Something banged outside. He looked in that direction. He thought he’d tied everything down.
“Let me check on that real quick.” He grabbed his jacket and headed outside. The latch on the outdoor shutters had pulled loose in the high winds. He fumbled to close the shutters, noting that the latch was bent. He secured it as best he could. Nothing else he could do about it in this bitter blizzard.
He locked the door and returned to help Elizabeth. He frowned down at her bowl and saw that she’d eaten all her chili and finished her tea. He smiled.
“I told you I could do it.” She paused. “You seem worried.”
“The pack is still tracking the three rogue wolves that have been stalking the livestock. We think they’re lupus garous.”
“So you think they’re with your wolf pack?”
“They might be. But we suspect they aren’t.” He ran his hand over her cheek. “We’ve been keeping track of everyone’s comings and goings in the pack since the second incident of wolf sightings, and everyone seems to be accounted for. They have to be rogue wolves.”
She shook her head. “Has anyone left the pack recently that would want to cause you trouble?” She looked up when he didn’t say anything. “Someone else?”
“Cousins. We had trouble before within our own pack. Our uncle was the sheriff and next in line to lead the pack, but he had murdered some of our pack members and we had to take him down. His four sons left the pack after Uncle Sheridan was killed, and we haven’t heard from them since. We haven’t been able to track down their last whereabouts.”
“Your cousins. I’m sorry. And you’re worried whoever it is might be out there. Somewhere in the storm.”
“Yeah. I found wolf prints—fresh tracks before the blizzard hit. I had hoped I’d find evidence of where they were hiding after they made their strikes before the storm wiped out their tracks.”
“You shouldn’t have been out here by yourself,” she scolded.
He smiled. She narrowed her eyes at him. “I’m serious. You can’t think you could take on four male wolves.”

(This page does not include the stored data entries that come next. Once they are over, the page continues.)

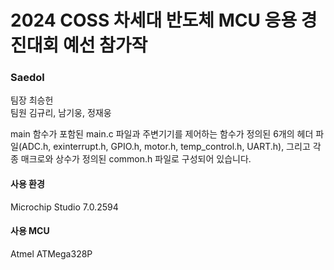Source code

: # **2024 COSS 차세대 반도체 MCU 응용 경진대회 예선 참가작**
### **Saedol**
팀장 최승헌<br>팀원 김규리, 남기웅, 정재웅

main 함수가 포함된 main.c 파일과 주변기기를 제어하는 함수가 정의된 6개의 헤더 파일(ADC.h, exinterrupt.h, GPIO.h, motor.h, temp_control.h, UART.h), 그리고 각종 매크로와 상수가 정의된 common.h 파일로 구성되어 있습니다.

#### 사용 환경
Microchip Studio 7.0.2594

#### 사용 MCU
Atmel ATMega328P
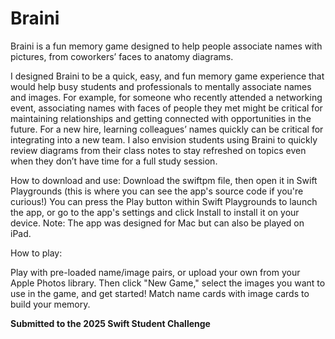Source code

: # Braini

Braini is a fun memory game designed to help people associate names with pictures, from coworkers’ faces to anatomy diagrams.

I designed Braini to be a quick, easy, and fun memory game experience that would help busy students and professionals to mentally associate names and images. 
For example, for someone who recently attended a networking event, associating names with faces of people they met might be critical for maintaining relationships and getting connected with opportunities in the future. 
For a new hire, learning colleagues’ names quickly can be critical for integrating into a new team. 
I also envision students using Braini to quickly review diagrams from their class notes to stay refreshed on topics even when they don’t have time for a full study session.

How to download and use:
Download the swiftpm file, then open it in Swift Playgrounds (this is where you can see the app's source code if you're curious!)
You can press the Play button within Swift Playgrounds to launch the app, or go to the app's settings and click Install to install it on your device.
Note: The app was designed for Mac but can also be played on iPad.

How to play:

Play with pre-loaded name/image pairs, or upload your own from your Apple Photos library. Then click "New Game," select the images you want to use in the game, and get started!
Match name cards with image cards to build your memory.

**Submitted to the 2025 Swift Student Challenge**
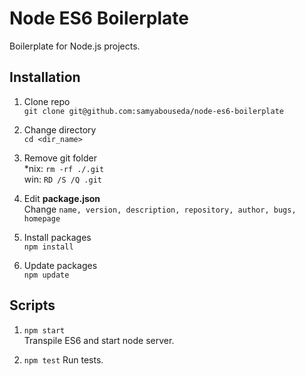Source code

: # Node ES6 Boilerplate

Boilerplate for Node.js projects.

## Installation

1. Clone repo    
`git clone git@github.com:samyabouseda/node-es6-boilerplate`    

2. Change directory    
`cd <dir_name>`    

3. Remove git folder    
*nix: `rm -rf ./.git`    
win: `RD /S /Q .git`    

4. Edit **package.json**    
Change `name, version, description, repository, author, bugs, homepage`    

5. Install packages    
`npm install`    

6. Update packages    
`npm update`    


## Scripts

1. `npm start`    
Transpile ES6 and start node server.

2. `npm test`
Run tests.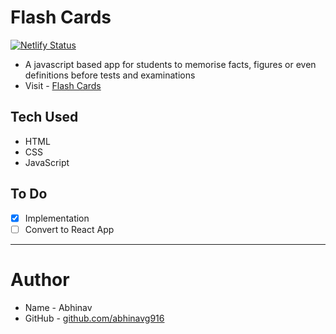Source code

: # Flash Cards

[![Netlify Status](https://api.netlify.com/api/v1/badges/4464d504-5b56-48ec-9df0-3f895b1951a7/deploy-status)](https://app.netlify.com/sites/heuristic-noyce-0ede83/deploys)

- A javascript based app for students to memorise facts, figures or even definitions before tests and examinations
- Visit - [Flash Cards](https://heuristic-noyce-0ede83.netlify.app)

## Tech Used

- HTML
- CSS
- JavaScript

## To Do

- [x] Implementation
- [ ] Convert to React App

---

# Author

- Name - Abhinav
- GitHub - [github.com/abhinavg916](https://github.com/abhinavg916)
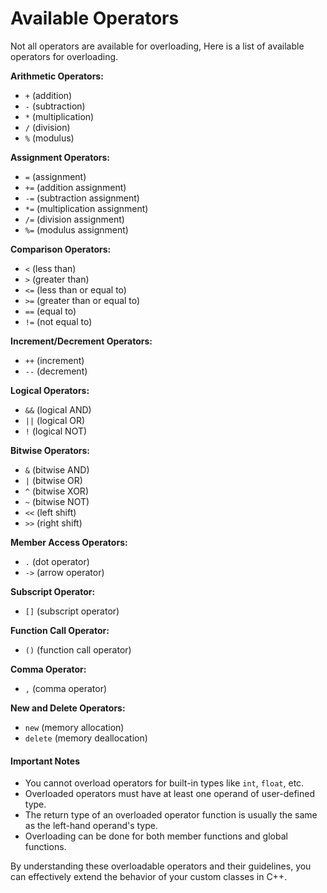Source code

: # Available Operators

Not all operators are available for overloading, Here is a list of available operators for overloading.

**Arithmetic Operators:**

* `+` (addition)
* `-` (subtraction)
* `*` (multiplication)
* `/` (division)
* `%` (modulus)

**Assignment Operators:**

* `=` (assignment)
* `+=` (addition assignment)
* `-=` (subtraction assignment)
* `*=` (multiplication assignment)
* `/=` (division assignment)
* `%=` (modulus assignment)

**Comparison Operators:**  &#x20;

* `<` (less than)
* `>` (greater than)
* `<=` (less than or equal to)
* `>=` (greater than or equal to)
* `==` (equal to)
* `!=` (not equal to)

**Increment/Decrement Operators:**

* `++` (increment)
* `--` (decrement)

**Logical Operators:**

* `&&` (logical AND)
* `||` (logical OR)
* `!` (logical NOT)

**Bitwise Operators:**

* `&` (bitwise AND)
* `|` (bitwise OR)
* `^` (bitwise XOR)
* `~` (bitwise NOT)
* `<<` (left shift)
* `>>` (right shift)

**Member Access Operators:**

* `.` (dot operator)
* `->` (arrow operator)

**Subscript Operator:**

* `[]` (subscript operator)

**Function Call Operator:**

* `()` (function call operator)

**Comma Operator:**

* `,` (comma operator)

**New and Delete Operators:**

* `new` (memory allocation)
* `delete` (memory deallocation)

#### Important Notes

* You cannot overload operators for built-in types like `int`, `float`, etc.
* Overloaded operators must have at least one operand of user-defined type.
* The return type of an overloaded operator function is usually the same as the left-hand operand's type.
* Overloading can be done for both member functions and global functions.

By understanding these overloadable operators and their guidelines, you can effectively extend the behavior of your custom classes in C++.
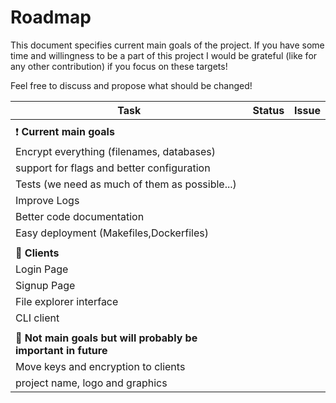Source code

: # Roadmap
This document specifies current main goals of the project.
If you have some time and willingness to be a part of this project
I would be grateful (like for any other contribution) if you focus on these targets!

Feel free to discuss and propose what should be changed!

| Task | Status | Issue |
|------|--------|-------|
|||
|:exclamation: **Current main goals**
| Encrypt everything (filenames, databases)  
| support for flags and better configuration
| Tests  (we need as much of them as possible...)  
| Improve Logs 
| Better code documentation 
| Easy deployment (Makefiles,Dockerfiles) 
|||
|:space_invader: **Clients** 
| Login Page  
| Signup Page
| File explorer interface
| CLI client
|||
|**:pushpin: Not main goals but will probably be important in future**
| Move keys and encryption to clients
| project name, logo and graphics
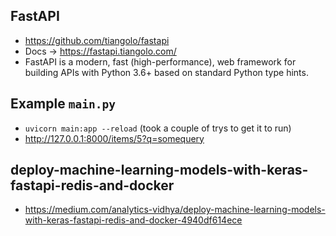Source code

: ## FastAPI
* https://github.com/tiangolo/fastapi
* Docs -> https://fastapi.tiangolo.com/
* FastAPI is a modern, fast (high-performance), web framework for building APIs with Python 3.6+ based on standard Python type hints.

## Example `main.py`
* `uvicorn main:app --reload` (took a couple of trys to get it to run)
* http://127.0.0.1:8000/items/5?q=somequery

## deploy-machine-learning-models-with-keras-fastapi-redis-and-docker
* https://medium.com/analytics-vidhya/deploy-machine-learning-models-with-keras-fastapi-redis-and-docker-4940df614ece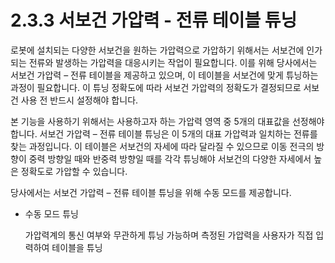 # 2.3.3 서보건 가압력 - 전류 테이블 튜닝

로봇에 설치되는 다양한 서보건을 원하는 가압력으로 가압하기 위해서는 서보건에 인가되는 전류와 발생하는 가압력을 대응시키는 작업이 필요합니다. 이를 위해 당사에서는 서보건 가압력 – 전류 테이블을 제공하고 있으며, 이 테이블을 서보건에 맞게 튜닝하는 과정이 필요합니다. 이 튜닝 정확도에 따라 서보건 가압력의 정확도가 결정되므로 서보건 사용 전 반드시 설정해야 합니다.

본 기능을 사용하기 위해서는 사용하고자 하는 가압력 영역 중 5개의 대표값을 선정해야 합니다. 서보건 가압력 – 전류 테이블 튜닝은 이 5개의 대표 가압력과 일치하는 전류를 찾는 과정입니다. 이 테이블은 서보건의 자세에 따라 달라질 수 있으므로 이동 전극의 방향이 중력 방향일 때와 반중력 방향일 때를 각각 튜닝해야 서보건의 다양한 자세에서 높은 정확도로 가압할 수 있습니다.

당사에서는 서보건 가압력 – 전류 테이블 튜닝을 위해 수동 모드를 제공합니다.

*   수동 모드 튜닝

    가압력계의 통신 여부와 무관하게 튜닝 가능하며 측정된 가압력을 사용자가 직접 입력하여 테이블을 튜닝
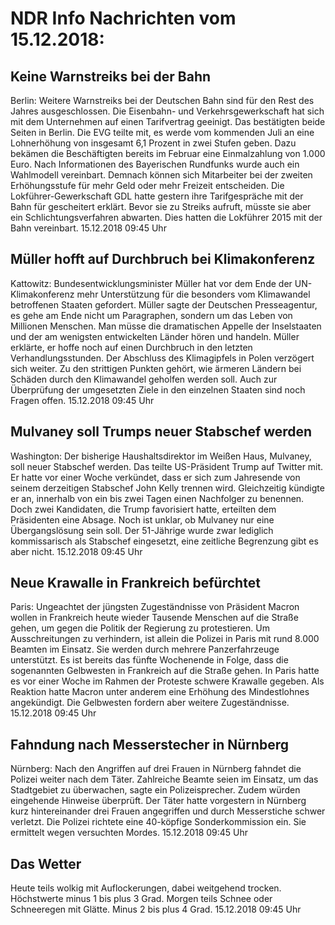 # NDR Info Nachrichten vom 15.12.2018:


## Keine Warnstreiks bei der Bahn
Berlin:	Weitere Warnstreiks bei der Deutschen Bahn sind für den Rest des Jahres ausgeschlossen. Die Eisenbahn- und Verkehrsgewerkschaft hat sich mit dem Unternehmen auf einen Tarifvertrag geeinigt. Das bestätigten beide Seiten in Berlin. Die EVG teilte mit, es werde vom kommenden Juli an eine Lohnerhöhung von insgesamt 6,1 Prozent in zwei Stufen geben. Dazu bekämen die Beschäftigten bereits im Februar eine Einmalzahlung von 1.000 Euro. Nach Informationen des Bayerischen Rundfunks wurde auch ein Wahlmodell vereinbart. Demnach können sich Mitarbeiter bei der zweiten Erhöhungsstufe für mehr Geld oder mehr Freizeit entscheiden. Die Lokführer-Gewerkschaft GDL hatte gestern ihre Tarifgespräche mit der Bahn für gescheitert erklärt. Bevor sie zu Streiks aufruft, müsste sie aber ein Schlichtungsverfahren abwarten. Dies hatten die Lokführer 2015 mit der Bahn vereinbart. 15.12.2018 09:45 Uhr 

## Müller hofft auf Durchbruch bei Klimakonferenz
Kattowitz: Bundesentwicklungsminister Müller hat vor dem Ende der UN-Klimakonferenz mehr Unterstützung für die besonders vom Klimawandel betroffenen Staaten gefordert. Müller sagte der Deutschen Presseagentur, es gehe am Ende nicht um Paragraphen, sondern um das Leben von Millionen Menschen. Man müsse die dramatischen Appelle der Inselstaaten und der am wenigsten entwickelten Länder hören und handeln. Müller erklärte, er hoffe noch auf einen Durchbruch in den letzten Verhandlungsstunden. Der Abschluss des Klimagipfels in Polen verzögert sich weiter. Zu den strittigen Punkten gehört, wie ärmeren Ländern bei Schäden durch den Klimawandel geholfen werden soll. Auch zur Überprüfung der umgesetzten Ziele in den einzelnen Staaten sind noch Fragen offen. 15.12.2018 09:45 Uhr 

## Mulvaney soll Trumps neuer Stabschef werden
Washington: Der bisherige Haushaltsdirektor im Weißen Haus, Mulvaney, soll neuer Stabschef werden. Das teilte US-Präsident Trump auf Twitter mit. Er hatte vor einer Woche verkündet, dass er sich zum Jahresende von seinem derzeitigen Stabschef John Kelly trennen wird. Gleichzeitig kündigte er an, innerhalb von ein bis zwei Tagen einen Nachfolger zu benennen. Doch zwei Kandidaten, die Trump favorisiert hatte, erteilten dem Präsidenten eine Absage. Noch ist unklar, ob Mulvaney nur eine Übergangslösung sein soll. Der 51-Jährige wurde zwar lediglich kommissarisch als Stabschef eingesetzt, eine zeitliche Begrenzung gibt es aber nicht. 15.12.2018 09:45 Uhr 

## Neue Krawalle in Frankreich befürchtet
Paris:		Ungeachtet der jüngsten Zugeständnisse von Präsident Macron wollen in Frankreich heute wieder Tausende Menschen auf die Straße gehen, um gegen die Politik der Regierung zu protestieren. Um Ausschreitungen zu verhindern, ist allein die Polizei in Paris mit rund 8.000 Beamten im Einsatz. Sie werden durch mehrere Panzerfahrzeuge unterstützt. Es ist bereits das fünfte Wochenende in Folge, dass die sogenannten Gelbwesten in Frankreich auf die Straße gehen. In Paris hatte es vor einer Woche im Rahmen der Proteste schwere Krawalle gegeben. Als Reaktion hatte Macron unter anderem eine Erhöhung des Mindestlohnes angekündigt. Die Gelbwesten fordern aber weitere Zugeständnisse. 15.12.2018 09:45 Uhr 

## Fahndung nach Messerstecher in Nürnberg
Nürnberg: Nach den Angriffen auf drei Frauen in Nürnberg fahndet die Polizei weiter nach dem Täter. Zahlreiche Beamte seien im Einsatz, um das Stadtgebiet zu überwachen, sagte ein Polizeisprecher. Zudem würden eingehende Hinweise überprüft. Der Täter hatte vorgestern in Nürnberg kurz hintereinander drei Frauen angegriffen und durch Messerstiche schwer verletzt. Die Polizei richtete eine 40-köpfige Sonderkommission ein. Sie ermittelt wegen versuchten Mordes. 15.12.2018 09:45 Uhr 

## Das Wetter
Heute teils wolkig mit Auflockerungen, dabei weitgehend trocken. Höchstwerte minus 1 bis plus 3 Grad. Morgen teils Schnee oder Schneeregen mit Glätte. Minus 2 bis plus 4 Grad. 15.12.2018 09:45 Uhr 
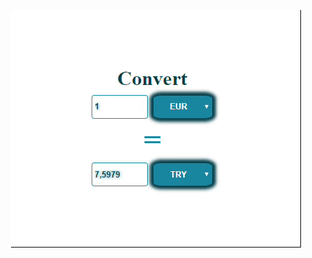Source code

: <p align="center">
  <img align="center" src="https://github.com/zumrudu-anka/currency-converter/blob/master/presentation/CurrencyConverter.gif" />
</p>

“I hoped to talk them out of whatever they’ve been planning. There must be some reason why they’ve been prowling the edges of our territory, and I don’t think it’s good.”
Her lips parted in surprise, then she frowned. “You were trying to protect them—if it was them—weren’t you?”
He didn’t say anything for a moment, his gaze steady on hers. Then he finally said, “It might be another pack causing trouble. Someone seeking revenge, perhaps. We’ve had trouble with another pack before. Some red wolf males thought they had some claim to a couple of our red wolf females who originally had come from their pack. Lelandi and Carol.”
“Carol?”
“Yeah… you’re not associated with any red wolf renegades, are you? They were part of the red pack now led by Lelandi’s uncle Hrothgar.”
“I’m not associated with… Lelandi’s pack,” she finally said.
Not with Lelandi’s. She couldn’t be. At least he didn’t think so, because Lelandi didn’t know Elizabeth. “There’s one guy in particular we’re not sure about. We never could tell where his allegiances lay. His name is North.”
Elizabeth stiffened a little. “You told me the ones causing trouble were grays, not reds,” she said.
Studying her, Tom nodded. She had evaded his question. What wasn’t she telling him? She looked weary and he needed to get her into bed. Rest let the body heal faster. Yet he couldn’t give up the notion that she knew something about the red pack, and that made him think of the wolf she’d mentioned the first time she was here. She’d said she needed to meet him on a matter of business, and he had been within driving distance.
“Elizabeth, who were you to meet but he couldn’t see you because of the road conditions?”
Elizabeth heaved a deep breath, as if she were too tired to continue hiding her secrets from him. “North Redding.”